9. Constitution Gates

  • I — Plugin-First. Reserved task-tracker interface only; v1 native.
  • II — Capability-Driven Resolution. The future plugin path will route through a facade; not in v1.
  • III — Source-of-Truth Repositories. Task bodies live in DB (mutable, frequent updates — would thrash Git). Justified deviation; documented here.
  • IV — Background Work via Trigger.dev. Agent dispatches use Trigger.dev.

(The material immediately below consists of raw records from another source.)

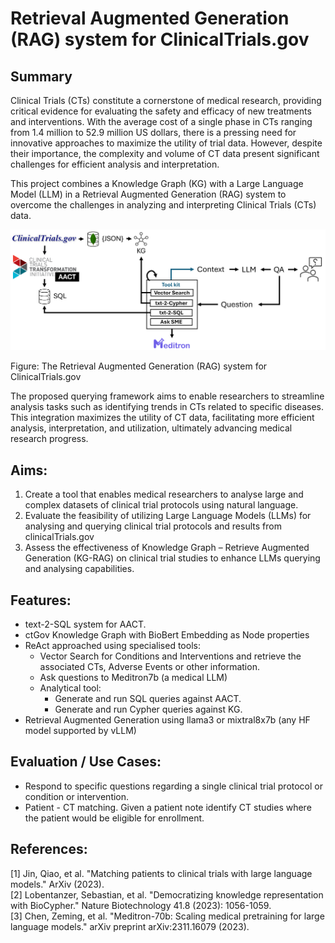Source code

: # Retrieval Augmented Generation (RAG) system for ClinicalTrials.gov

## Summary
Clinical Trials (CTs) constitute a cornerstone of medical research, providing critical evidence for evaluating the safety and efficacy of new treatments and interventions. With the average cost of a single phase in CTs ranging from 1.4 million to 52.9 million US dollars, there is a pressing need for innovative approaches to maximize the utility of trial data. However, despite their importance, the complexity and volume of CT data present significant challenges for efficient analysis and interpretation.

This project combines a Knowledge Graph (KG) with a Large Language Model (LLM) in a Retrieval Augmented Generation (RAG) system to overcome the challenges in analyzing and interpreting Clinical Trials (CTs) data.

![RAG System](./figures/solution_architecture_diagram_v3.png)

Figure: The Retrieval Augmented Generation (RAG) system for ClinicalTrials.gov

The proposed querying framework aims to enable researchers to streamline analysis tasks such as identifying trends in CTs related to specific diseases. This integration maximizes the utility of CT data, facilitating more efficient analysis, interpretation, and utilization, ultimately advancing medical research progress.

## Aims:
1.	Create a tool that enables medical researchers to analyse large and complex datasets of clinical trial protocols using natural language. 
2.	Evaluate the feasibility of utilizing Large Language Models (LLMs) for analysing and querying clinical trial protocols and results from clinicalTrials.gov
3.	Assess the effectiveness of Knowledge Graph – Retrieve Augmented Generation (KG-RAG)  on clinical trial studies to enhance LLMs querying and analysing capabilities.

## Features:
- text-2-SQL system for AACT.
- ctGov Knowledge Graph with BioBert Embedding as Node properties
- ReAct approached using specialised tools:
  - Vector Search for Conditions and Interventions and retrieve the associated CTs, Adverse Events or other information.
  - Ask questions to Meditron7b (a medical LLM)
  - Analytical tool:
    - Generate and run SQL queries against AACT.
    - Generate and run Cypher queries against KG.  
- Retrieval Augmented Generation using llama3 or mixtral8x7b (any HF model supported by vLLM)

## Evaluation / Use Cases:
- Respond to specific questions regarding a single clinical trial protocol or condition or intervention.
- Patient - CT matching. Given a patient note identify CT studies where the patient would be eligible for enrollment.

## References:
[1] Jin, Qiao, et al. "Matching patients to clinical trials with large language models." ArXiv (2023).\
[2] Lobentanzer, Sebastian, et al. "Democratizing knowledge representation with BioCypher." Nature Biotechnology 41.8 (2023): 1056-1059.\
[3] Chen, Zeming, et al. "Meditron-70b: Scaling medical pretraining for large language models." arXiv preprint arXiv:2311.16079 (2023).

  • V — Forward-Only Migrations. All new tables additive.
  • VI — Tests Prerequisite. Service tests, blocker cycle test, status transition state-machine test, Playwright end-to-end for assign-Agent + reply.
  • VII — Secret Hygiene. Body secret-scan.
  • VIII — Plugin Counts Single Source. N/A (no new plugin).
  • IX — Behaviour-First Specs. This spec is behavior.
  • X — Backwards Compatibility. Pure addition.